In the records below, some lines contain the word "only". Copy each of them.

[Stored data]

↓

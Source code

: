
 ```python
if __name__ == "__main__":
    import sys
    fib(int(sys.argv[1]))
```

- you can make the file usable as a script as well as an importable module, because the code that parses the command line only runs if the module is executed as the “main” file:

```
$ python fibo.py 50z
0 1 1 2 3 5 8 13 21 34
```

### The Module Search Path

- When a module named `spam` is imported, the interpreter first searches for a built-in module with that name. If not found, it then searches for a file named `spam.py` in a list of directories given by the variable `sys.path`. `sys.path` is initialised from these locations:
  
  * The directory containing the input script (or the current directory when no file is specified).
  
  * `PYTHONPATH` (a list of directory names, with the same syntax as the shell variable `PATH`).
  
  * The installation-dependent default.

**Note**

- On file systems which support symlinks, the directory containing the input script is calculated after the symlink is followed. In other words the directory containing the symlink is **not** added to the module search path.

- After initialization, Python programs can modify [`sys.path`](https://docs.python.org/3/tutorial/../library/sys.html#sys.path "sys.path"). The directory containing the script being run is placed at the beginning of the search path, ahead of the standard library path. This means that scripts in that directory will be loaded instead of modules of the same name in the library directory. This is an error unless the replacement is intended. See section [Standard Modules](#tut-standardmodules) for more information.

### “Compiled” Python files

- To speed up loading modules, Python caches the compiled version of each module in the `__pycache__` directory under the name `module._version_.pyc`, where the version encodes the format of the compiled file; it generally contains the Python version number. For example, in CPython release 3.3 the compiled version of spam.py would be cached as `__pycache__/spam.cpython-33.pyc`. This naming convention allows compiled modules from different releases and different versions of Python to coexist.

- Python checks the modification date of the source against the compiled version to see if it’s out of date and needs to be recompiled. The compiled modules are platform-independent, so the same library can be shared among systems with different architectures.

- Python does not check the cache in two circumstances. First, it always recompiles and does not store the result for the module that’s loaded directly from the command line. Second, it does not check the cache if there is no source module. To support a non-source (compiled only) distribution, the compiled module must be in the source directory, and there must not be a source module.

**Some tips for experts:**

↑

- Task result -
- you can make the file usable as a script as well as an importable module, because the code that parses the command line only runs if the module is executed as the “main” file:
- Python does not check the cache in two circumstances. First, it always recompiles and does not store the result for the module that’s loaded directly from the command line. Second, it does not check the cache if there is no source module. To support a non-source (compiled only) distribution, the compiled module must be in the source directory, and there must not be a source module.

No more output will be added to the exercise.